Day 1, 2025-04-23
What Django needs from you, Sarah Boyce, Video
- Django needs you
- Attention is finite, there isn't enough to go around
- 300+ open PRs in the Django project
- 98% of contributors don't return
- Quickstart guide to PR review:
- Specialize in one area of Django, build on this knowledge instead of context switching
- Code is like an asset, like a house. Is it solid?
- Check the documentation
- Be aware of your attention footprint
- Question: how to encourage code reviews, incentivize them?
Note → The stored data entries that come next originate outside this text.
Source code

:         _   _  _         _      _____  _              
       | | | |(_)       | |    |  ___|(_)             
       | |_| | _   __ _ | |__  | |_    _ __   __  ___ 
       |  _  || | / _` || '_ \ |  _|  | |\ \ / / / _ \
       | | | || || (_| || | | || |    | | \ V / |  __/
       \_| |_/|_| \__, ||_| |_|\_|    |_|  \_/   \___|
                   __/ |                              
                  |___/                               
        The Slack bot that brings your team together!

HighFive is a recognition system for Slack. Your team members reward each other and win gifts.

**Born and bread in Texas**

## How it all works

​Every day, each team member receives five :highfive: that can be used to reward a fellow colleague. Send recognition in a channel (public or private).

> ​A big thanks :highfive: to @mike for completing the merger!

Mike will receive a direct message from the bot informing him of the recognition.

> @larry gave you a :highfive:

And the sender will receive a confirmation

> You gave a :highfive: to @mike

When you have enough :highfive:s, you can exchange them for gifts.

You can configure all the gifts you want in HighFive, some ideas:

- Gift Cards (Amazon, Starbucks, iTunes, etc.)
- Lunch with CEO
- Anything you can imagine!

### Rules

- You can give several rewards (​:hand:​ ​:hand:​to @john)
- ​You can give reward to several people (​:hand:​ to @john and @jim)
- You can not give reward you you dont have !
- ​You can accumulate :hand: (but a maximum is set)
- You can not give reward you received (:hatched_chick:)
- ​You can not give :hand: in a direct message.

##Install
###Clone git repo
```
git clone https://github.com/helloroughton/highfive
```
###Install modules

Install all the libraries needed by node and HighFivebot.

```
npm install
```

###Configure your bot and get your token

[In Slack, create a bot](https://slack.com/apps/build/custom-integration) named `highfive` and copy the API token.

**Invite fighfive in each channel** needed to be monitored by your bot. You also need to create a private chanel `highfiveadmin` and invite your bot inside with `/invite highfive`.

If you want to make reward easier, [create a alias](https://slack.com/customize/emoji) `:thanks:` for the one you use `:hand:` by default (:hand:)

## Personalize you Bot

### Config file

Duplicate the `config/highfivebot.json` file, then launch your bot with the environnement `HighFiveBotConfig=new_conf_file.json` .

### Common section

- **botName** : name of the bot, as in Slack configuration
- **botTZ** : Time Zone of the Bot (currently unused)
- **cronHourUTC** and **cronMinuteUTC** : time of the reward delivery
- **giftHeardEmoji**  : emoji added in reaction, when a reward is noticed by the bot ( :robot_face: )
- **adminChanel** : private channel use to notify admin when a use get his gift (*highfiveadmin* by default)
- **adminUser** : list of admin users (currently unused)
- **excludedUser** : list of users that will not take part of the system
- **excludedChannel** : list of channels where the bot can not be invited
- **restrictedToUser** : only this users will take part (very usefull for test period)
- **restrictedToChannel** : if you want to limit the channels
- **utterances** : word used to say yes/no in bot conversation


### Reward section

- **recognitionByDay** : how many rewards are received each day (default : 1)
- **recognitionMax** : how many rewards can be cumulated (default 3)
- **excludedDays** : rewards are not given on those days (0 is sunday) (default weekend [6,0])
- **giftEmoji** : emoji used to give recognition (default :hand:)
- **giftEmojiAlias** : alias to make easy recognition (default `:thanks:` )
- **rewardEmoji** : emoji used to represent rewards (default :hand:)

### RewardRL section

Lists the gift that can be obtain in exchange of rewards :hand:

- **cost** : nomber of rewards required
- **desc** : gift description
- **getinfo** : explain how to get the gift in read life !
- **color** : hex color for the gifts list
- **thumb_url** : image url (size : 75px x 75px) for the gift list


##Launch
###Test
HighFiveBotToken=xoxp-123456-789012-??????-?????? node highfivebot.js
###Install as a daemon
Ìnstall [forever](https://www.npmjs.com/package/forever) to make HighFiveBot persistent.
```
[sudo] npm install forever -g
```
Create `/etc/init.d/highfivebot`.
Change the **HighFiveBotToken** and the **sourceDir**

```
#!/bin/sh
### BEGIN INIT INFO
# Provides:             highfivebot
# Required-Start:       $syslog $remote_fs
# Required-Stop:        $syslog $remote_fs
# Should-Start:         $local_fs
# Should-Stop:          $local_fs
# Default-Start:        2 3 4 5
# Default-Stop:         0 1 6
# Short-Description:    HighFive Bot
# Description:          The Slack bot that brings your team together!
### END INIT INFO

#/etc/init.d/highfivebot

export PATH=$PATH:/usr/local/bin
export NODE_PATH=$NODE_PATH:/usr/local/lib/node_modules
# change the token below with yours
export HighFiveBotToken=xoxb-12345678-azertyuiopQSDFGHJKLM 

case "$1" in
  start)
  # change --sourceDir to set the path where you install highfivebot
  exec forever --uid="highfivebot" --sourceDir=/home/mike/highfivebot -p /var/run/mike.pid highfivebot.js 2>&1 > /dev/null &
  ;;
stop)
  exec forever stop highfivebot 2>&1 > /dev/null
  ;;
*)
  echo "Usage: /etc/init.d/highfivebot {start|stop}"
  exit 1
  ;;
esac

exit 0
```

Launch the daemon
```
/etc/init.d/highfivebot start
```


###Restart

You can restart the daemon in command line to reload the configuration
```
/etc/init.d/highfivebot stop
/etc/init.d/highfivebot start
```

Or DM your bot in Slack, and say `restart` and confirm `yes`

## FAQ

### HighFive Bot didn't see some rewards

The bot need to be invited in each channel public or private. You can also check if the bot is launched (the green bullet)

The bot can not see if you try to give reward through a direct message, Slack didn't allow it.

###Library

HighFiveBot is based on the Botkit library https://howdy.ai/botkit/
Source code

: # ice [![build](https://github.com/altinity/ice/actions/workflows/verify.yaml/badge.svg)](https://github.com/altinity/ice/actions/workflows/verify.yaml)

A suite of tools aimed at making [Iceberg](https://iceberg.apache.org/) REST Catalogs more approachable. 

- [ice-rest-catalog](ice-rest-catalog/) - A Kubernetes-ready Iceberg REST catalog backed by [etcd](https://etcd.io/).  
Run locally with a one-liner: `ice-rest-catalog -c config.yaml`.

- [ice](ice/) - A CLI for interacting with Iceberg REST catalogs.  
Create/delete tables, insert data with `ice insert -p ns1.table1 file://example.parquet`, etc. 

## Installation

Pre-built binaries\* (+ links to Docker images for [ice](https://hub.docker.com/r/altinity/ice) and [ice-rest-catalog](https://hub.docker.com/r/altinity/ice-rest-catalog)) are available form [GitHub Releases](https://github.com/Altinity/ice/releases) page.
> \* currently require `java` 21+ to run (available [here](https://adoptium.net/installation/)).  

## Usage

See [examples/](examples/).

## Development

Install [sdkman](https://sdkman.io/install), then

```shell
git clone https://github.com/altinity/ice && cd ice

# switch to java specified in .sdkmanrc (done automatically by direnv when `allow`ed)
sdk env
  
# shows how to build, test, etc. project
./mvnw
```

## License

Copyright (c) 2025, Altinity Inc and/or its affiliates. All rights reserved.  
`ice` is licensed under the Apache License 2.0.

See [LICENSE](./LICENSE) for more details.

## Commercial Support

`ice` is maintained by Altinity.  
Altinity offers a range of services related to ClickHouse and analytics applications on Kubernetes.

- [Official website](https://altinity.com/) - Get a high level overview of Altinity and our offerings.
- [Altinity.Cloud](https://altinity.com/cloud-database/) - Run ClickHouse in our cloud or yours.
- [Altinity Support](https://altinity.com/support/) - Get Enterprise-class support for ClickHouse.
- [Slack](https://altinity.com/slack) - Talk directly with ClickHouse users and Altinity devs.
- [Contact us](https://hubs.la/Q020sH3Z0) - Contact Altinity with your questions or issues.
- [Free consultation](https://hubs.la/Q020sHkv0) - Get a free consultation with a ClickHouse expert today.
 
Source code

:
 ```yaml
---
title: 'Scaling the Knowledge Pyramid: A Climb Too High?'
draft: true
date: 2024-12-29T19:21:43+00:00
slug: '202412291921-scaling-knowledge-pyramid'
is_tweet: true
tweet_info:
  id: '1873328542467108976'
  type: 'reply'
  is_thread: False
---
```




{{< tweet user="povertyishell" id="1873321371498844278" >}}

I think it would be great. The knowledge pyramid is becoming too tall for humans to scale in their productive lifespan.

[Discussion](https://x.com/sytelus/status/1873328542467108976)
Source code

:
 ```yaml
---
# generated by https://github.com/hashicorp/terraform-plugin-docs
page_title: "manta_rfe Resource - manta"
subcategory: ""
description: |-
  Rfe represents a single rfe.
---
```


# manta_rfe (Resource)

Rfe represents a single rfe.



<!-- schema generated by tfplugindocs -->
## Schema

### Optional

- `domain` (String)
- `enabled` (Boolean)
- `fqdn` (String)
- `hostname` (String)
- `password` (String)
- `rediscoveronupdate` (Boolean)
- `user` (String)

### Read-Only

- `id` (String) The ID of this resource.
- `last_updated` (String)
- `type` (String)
End-to-end testing, Jacob Rief, Innsbruck University, Video
- Used to use Selenium, found Playwright in 2021
- pytest uses "fixtures" ☛ nothing to do with Django fixtures
- HTMX testing: use end-to-end tests
- Playwright is a fork of Puppeteer!
- Combine unit and end-to-end testing ☛ Why do Django docs recommend unittest and many people recommend pytest?
- Playwright can take screenshots
- See playwright codegen for recording tests
Turn back time, Tim Bell, Kraken, Video
- "32 bits is enough, I say"
- Use bigint instead of integer
- Kraken: energy retail software
- Convert to BigInt payment field from Int payment field
- 3-phase migration: new column, add constraints, swap column in atomic transaction
- Converting money fields -- "having a lock is important" cf. 2023 talk
- Time-consuming: backfilling shadow columns
- Add NOT NULL constraint without locking, then validate constraint separately
- Swap out columns with ALTER TABLE
- SeparateDatabaseAndState to alter Django's view of the models
- Took 5 months and 104 PRs! *sobbing octopus*
- Can also be used for primary keys
- Backfilling is slow, triggers vacuuming, done via cron job
- See also: Datadog monitoring
- Possibility: using shadow tables instead of a shadow column
Data-oriented Django Drei, Adam Johnson, Video
- Use APM for measurements
- 60% of time spent in database access, mostly reads, not writes
- O(n) search is default
- "Indexes make the world go around", ☛ "indices"?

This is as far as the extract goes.